### [Work request]
Check each line of the listing, and copy it if it contains the word "Avatar".

### [Dataset entries]
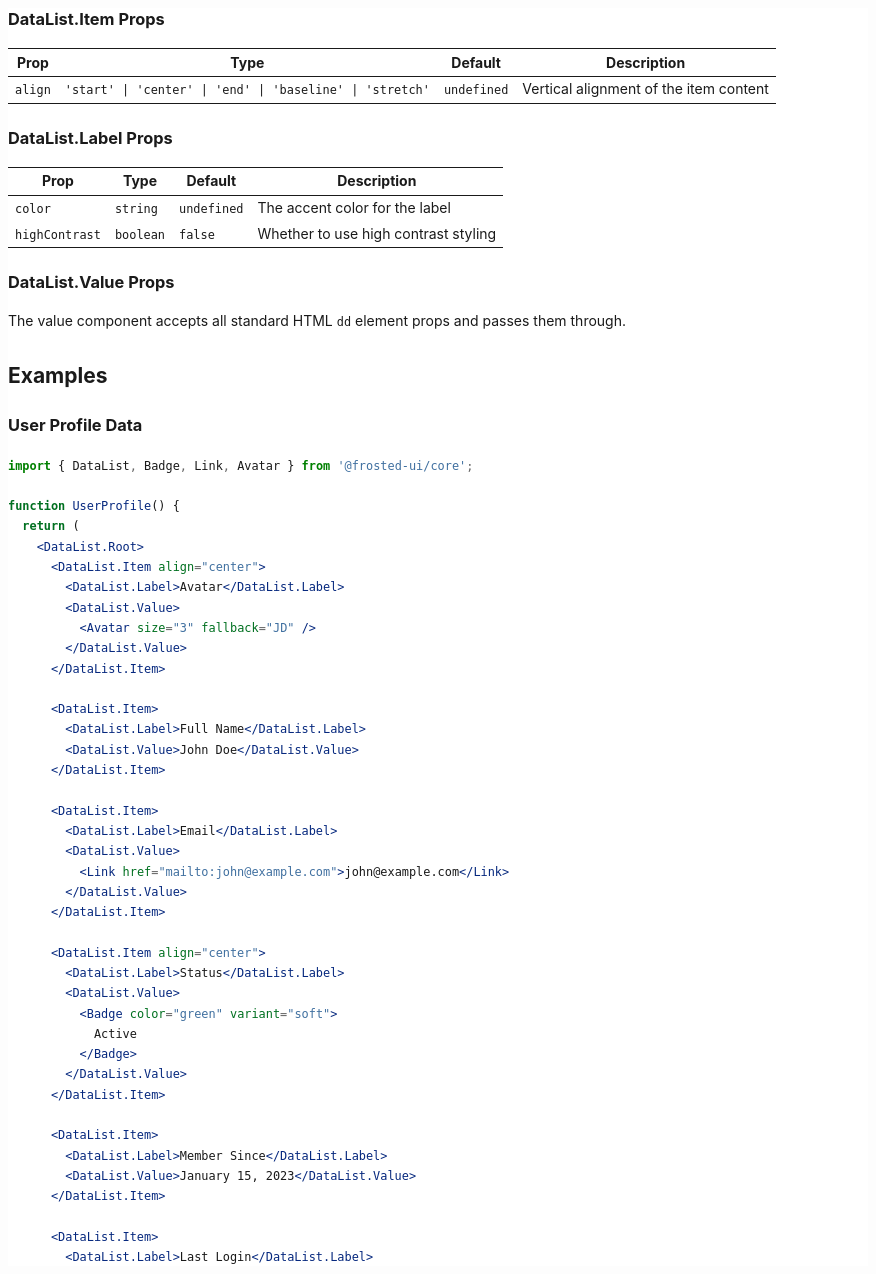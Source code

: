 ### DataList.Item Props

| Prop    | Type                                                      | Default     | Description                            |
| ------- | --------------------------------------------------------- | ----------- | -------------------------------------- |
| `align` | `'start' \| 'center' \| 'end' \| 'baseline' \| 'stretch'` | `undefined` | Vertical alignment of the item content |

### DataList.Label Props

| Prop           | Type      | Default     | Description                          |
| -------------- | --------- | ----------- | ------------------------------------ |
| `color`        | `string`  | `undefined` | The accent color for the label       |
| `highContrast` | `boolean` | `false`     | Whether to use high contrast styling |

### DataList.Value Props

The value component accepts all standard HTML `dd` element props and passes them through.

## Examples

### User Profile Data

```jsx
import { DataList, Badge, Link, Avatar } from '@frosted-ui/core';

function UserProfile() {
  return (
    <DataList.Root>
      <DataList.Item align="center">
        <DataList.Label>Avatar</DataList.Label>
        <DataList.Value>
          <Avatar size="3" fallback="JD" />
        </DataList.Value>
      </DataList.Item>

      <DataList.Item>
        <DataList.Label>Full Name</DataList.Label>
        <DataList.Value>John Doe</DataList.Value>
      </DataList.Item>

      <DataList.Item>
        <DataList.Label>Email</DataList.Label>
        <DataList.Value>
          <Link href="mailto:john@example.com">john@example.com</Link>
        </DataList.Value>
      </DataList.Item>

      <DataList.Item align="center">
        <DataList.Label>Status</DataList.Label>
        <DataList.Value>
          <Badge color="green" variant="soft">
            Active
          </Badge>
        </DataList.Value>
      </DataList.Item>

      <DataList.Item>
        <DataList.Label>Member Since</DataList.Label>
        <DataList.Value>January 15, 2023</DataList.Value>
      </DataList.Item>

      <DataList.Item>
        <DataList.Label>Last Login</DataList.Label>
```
* * *
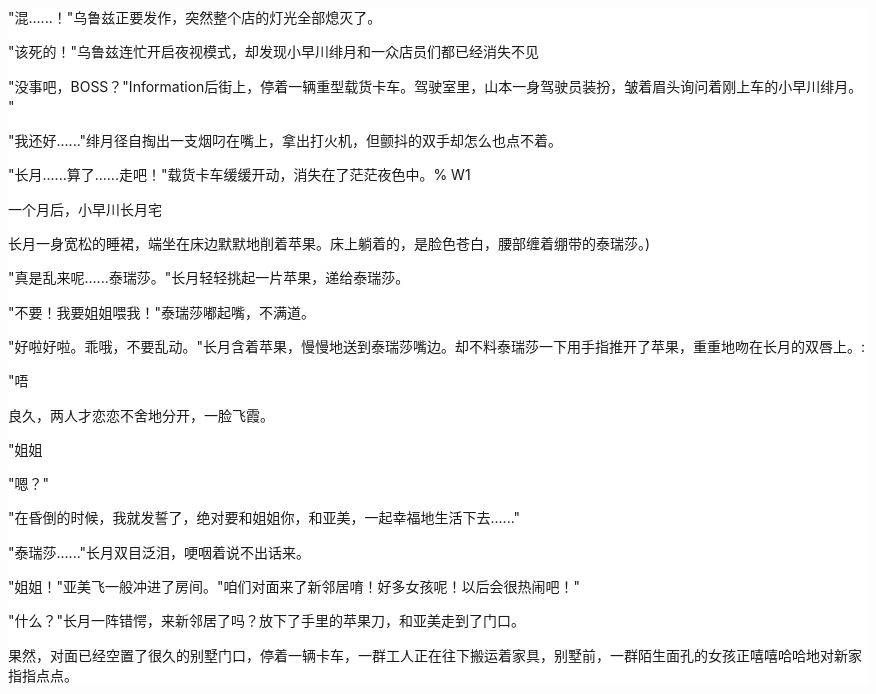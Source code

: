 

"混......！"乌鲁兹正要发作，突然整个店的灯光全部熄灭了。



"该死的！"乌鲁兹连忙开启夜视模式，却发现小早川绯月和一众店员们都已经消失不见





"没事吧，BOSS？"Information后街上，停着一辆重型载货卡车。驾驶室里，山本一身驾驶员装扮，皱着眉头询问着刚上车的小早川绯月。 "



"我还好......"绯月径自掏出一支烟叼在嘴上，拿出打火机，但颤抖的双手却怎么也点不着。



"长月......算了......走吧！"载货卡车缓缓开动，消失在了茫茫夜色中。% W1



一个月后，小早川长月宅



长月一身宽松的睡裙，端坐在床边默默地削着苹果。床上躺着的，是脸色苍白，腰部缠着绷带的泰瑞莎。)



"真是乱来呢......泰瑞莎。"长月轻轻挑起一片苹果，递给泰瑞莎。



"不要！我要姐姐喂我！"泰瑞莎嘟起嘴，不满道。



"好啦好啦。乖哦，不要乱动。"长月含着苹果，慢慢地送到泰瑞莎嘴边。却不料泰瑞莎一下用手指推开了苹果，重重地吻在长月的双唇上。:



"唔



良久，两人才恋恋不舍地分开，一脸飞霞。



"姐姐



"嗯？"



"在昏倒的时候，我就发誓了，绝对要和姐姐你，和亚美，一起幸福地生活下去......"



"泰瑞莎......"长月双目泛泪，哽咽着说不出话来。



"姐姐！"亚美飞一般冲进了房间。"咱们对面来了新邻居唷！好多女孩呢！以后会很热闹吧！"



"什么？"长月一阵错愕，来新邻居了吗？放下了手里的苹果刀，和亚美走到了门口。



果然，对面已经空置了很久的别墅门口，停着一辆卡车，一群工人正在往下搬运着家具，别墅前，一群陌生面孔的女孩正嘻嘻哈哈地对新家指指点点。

### [Answer to this task]
import { DataList, Badge, Link, Avatar } from '@frosted-ui/core';
        <DataList.Label>Avatar</DataList.Label>
          <Avatar size="3" fallback="JD" />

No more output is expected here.